The Federal Reserve has chosen a collateral monitor for new and existing securities backed by commercial real estate loans as part of a program through which it plans to offer investors cheap loans to buy such bonds.

Trepp LLC will "assist the New York Fed by providing valuation, modeling, analytics and reporting" on these commercial mortgage-backed securities, the central bank said Tuesday, the deadline for loan applications under the newly created commercial mortgage bond portion of the bank's Term Asset-Backed Securities Loan facility, or TALF.

The Fed is being very cautious in selecting the bonds for which it will offer non-recourse loans to investors. Bonds must be rated triple-A by at least two of five rating agencies, and may not be on watch for downgrade.

The central bank may also reject the bonds based on other factors such as "unacceptable performance of the mortgage loan pool" or "unacceptable concentrations" of borrowers or property types and geographic regions.

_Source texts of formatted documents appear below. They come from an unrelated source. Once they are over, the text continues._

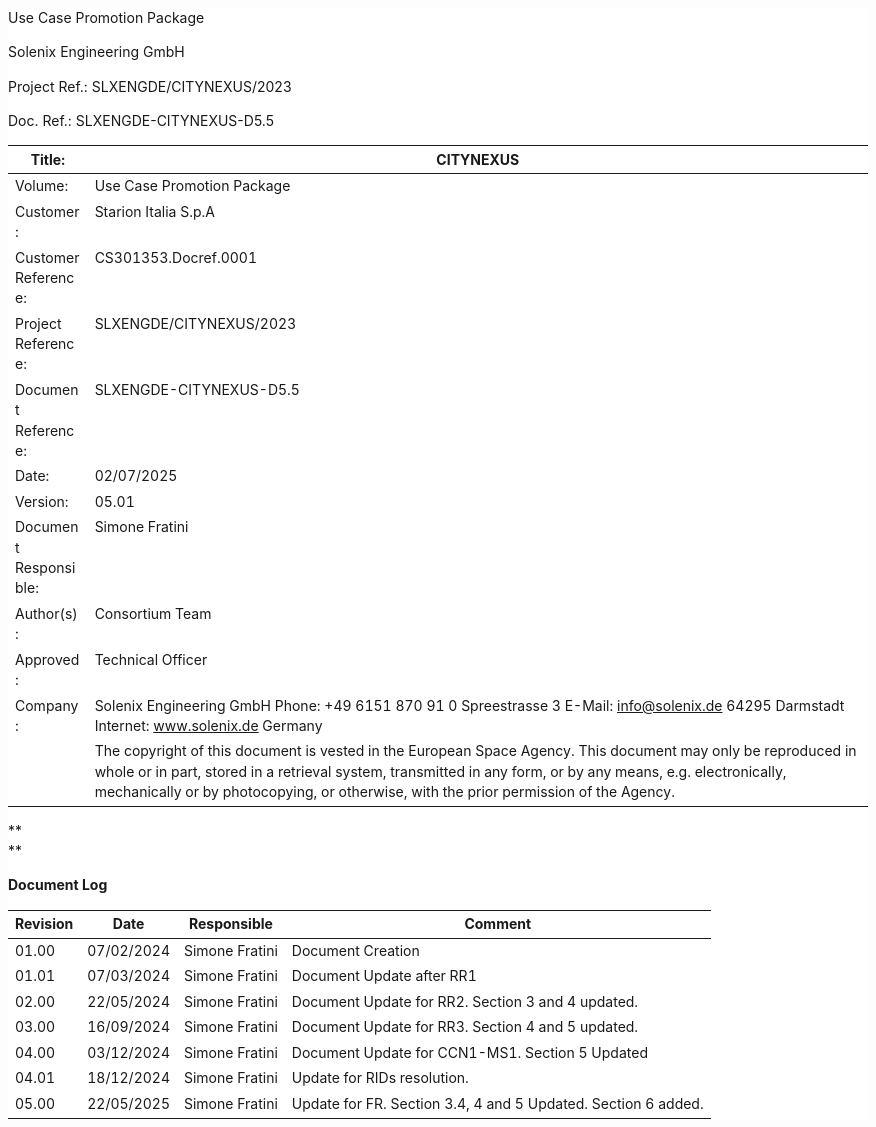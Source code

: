 Use Case Promotion Package

Solenix Engineering GmbH

Project Ref.: SLXENGDE/CITYNEXUS/2023

Doc. Ref.: SLXENGDE-CITYNEXUS-D5.5

| Title:                | CITYNEXUS                                                                                                                                                                                                                                                                                                              |
|-----------------------|------------------------------------------------------------------------------------------------------------------------------------------------------------------------------------------------------------------------------------------------------------------------------------------------------------------------|
| Volume:               | Use Case Promotion Package                                                                                                                                                                                                                                                                                             |
| Customer:             | Starion Italia S.p.A                                                                                                                                                                                                                                                                                                   |
| Customer Reference:   | CS301353.Docref.0001                                                                                                                                                                                                                                                                                                   |
| Project Reference:    | SLXENGDE/CITYNEXUS/2023                                                                                                                                                                                                                                                                                                |
| Document Reference:   | SLXENGDE-CITYNEXUS-D5.5                                                                                                                                                                                                                                                                                                |
| Date:                 | 02/07/2025                                                                                                                                                                                                                                                                                                             |
| Version:              | 05.01                                                                                                                                                                                                                                                                                                                  |
| Document Responsible: | Simone Fratini                                                                                                                                                                                                                                                                                                         |
| Author(s):            | Consortium Team                                                                                                                                                                                                                                                                                                        |
| Approved:             | Technical Officer                                                                                                                                                                                                                                                                                                      |
| Company:              | Solenix Engineering GmbH Phone: +49 6151 870 91 0 Spreestrasse 3 E-Mail: info@solenix.de 64295 Darmstadt Internet: www.solenix.de Germany                                                                                                                                                                              |
|                       | The copyright of this document is vested in the European Space Agency. This document may only be reproduced in whole or in part, stored in a retrieval system, transmitted in any form, or by any means, e.g. electronically, mechanically or by photocopying, or otherwise, with the prior permission of the Agency.  |

**  
**

**Document Log**

| Revision | Date       | Responsible    | Comment                                                               |
|----------|------------|----------------|-----------------------------------------------------------------------|
| 01.00    | 07/02/2024 | Simone Fratini | Document Creation                                                     |
| 01.01    | 07/03/2024 | Simone Fratini | Document Update after RR1                                             |
| 02.00    | 22/05/2024 | Simone Fratini | Document Update for RR2. Section 3 and 4 updated.                     |
| 03.00    | 16/09/2024 | Simone Fratini | Document Update for RR3. Section 4 and 5 updated.                     |
| 04.00    | 03/12/2024 | Simone Fratini | Document Update for CCN1-MS1. Section 5 Updated                       |
| 04.01    | 18/12/2024 | Simone Fratini | Update for RIDs resolution.                                           |
| 05.00    | 22/05/2025 | Simone Fratini | Update for FR. Section 3.4, 4 and 5 Updated. Section 6 added.         |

Trepp's role is to help with monitoring collateral to protect the central bank from losses.

Trepp "will not establish policies or make decisions for the New York Fed, including decisions whether to reject a CMBS as collateral for a TALF loan," the bank said Tuesday.

According to the firm's Web site, Trepp is a "provider of commercial mortgage bond securities and commercial mortgage information, analytics and technology to the global securities and investment management industries."

The Fed may use the services of other collateral monitors in connection with TALF, the central bank said.

TALF was originally targeted at consumer lending, where the program has had some success in stimulating issuance and tightening risk premiums, which in turn should improve consumers' access to credit and make it more affordable. New consumer-loan backed deals have totaled $56 billion so far this year, with the bulk of them eligible for funding through the TALF program. The sector was frozen last year at the height of the credit crisis.

Reviving the struggling commercial mortgage bond market, however, will take more time. So far there hasn't been any new issuance of securities because commercial real estate lending, to build hotels and malls, for example, has slowed significantly.

In contrast to the consumer TALF, the Fed will also offer loans for existing CMBS, likely beginning in late July.